§ Work request: Go through the data and copy each line where the word "expected" shows up.
--- Material shown ---
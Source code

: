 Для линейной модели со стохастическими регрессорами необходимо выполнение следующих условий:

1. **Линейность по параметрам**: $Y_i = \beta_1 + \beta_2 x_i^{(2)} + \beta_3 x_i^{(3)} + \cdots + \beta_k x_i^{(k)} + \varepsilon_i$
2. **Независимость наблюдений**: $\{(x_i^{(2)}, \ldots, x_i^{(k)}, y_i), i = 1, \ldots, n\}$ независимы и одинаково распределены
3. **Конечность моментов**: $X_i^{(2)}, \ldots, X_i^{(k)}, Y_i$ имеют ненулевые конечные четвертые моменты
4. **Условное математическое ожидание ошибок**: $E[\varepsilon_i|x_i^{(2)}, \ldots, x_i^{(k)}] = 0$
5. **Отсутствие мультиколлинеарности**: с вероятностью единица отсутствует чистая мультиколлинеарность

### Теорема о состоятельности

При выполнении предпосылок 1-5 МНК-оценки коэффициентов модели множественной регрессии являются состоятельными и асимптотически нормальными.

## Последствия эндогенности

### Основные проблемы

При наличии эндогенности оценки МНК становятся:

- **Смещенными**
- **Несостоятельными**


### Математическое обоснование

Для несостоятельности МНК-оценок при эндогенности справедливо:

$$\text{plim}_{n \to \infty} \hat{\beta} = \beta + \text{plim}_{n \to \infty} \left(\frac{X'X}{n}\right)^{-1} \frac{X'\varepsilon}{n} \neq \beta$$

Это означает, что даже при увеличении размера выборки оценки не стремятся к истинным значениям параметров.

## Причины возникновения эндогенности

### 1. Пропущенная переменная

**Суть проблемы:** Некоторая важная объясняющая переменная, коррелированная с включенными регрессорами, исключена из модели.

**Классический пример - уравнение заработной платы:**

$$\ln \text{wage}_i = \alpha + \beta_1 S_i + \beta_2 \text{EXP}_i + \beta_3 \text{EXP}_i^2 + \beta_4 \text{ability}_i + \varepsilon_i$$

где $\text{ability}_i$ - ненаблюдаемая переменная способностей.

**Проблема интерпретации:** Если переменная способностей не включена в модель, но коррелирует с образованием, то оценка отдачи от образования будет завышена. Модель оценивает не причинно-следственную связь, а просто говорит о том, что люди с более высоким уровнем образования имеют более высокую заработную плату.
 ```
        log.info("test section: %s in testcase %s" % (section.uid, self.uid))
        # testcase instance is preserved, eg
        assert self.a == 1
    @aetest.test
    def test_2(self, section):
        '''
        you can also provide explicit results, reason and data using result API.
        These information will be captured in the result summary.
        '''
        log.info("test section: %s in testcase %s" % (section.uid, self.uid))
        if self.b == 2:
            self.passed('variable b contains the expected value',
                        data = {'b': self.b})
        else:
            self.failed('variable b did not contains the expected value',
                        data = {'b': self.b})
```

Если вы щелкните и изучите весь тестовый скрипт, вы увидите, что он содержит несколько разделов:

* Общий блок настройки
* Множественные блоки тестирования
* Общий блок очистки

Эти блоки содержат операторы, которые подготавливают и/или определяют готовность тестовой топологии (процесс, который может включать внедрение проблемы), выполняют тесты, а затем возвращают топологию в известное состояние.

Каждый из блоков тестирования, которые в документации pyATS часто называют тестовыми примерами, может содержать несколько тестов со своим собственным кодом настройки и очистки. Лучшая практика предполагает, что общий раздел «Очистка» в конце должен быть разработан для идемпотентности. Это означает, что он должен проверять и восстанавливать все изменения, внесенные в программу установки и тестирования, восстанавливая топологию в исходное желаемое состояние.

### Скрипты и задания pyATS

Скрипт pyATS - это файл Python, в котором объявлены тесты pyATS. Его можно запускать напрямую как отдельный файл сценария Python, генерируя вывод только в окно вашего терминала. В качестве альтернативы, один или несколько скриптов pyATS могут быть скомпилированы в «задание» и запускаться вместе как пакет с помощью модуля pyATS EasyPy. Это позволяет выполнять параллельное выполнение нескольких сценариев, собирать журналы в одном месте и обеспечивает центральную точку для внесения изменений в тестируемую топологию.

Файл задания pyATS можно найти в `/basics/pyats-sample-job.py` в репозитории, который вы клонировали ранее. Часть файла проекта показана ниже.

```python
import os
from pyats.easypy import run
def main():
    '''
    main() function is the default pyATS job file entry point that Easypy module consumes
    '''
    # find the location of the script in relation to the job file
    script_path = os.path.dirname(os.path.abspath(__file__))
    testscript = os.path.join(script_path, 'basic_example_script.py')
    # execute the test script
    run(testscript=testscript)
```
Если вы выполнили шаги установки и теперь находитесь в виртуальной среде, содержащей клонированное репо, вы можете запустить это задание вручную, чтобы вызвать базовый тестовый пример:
---
§ Result of the exercise:
            self.passed('variable b contains the expected value',
            self.failed('variable b did not contains the expected value',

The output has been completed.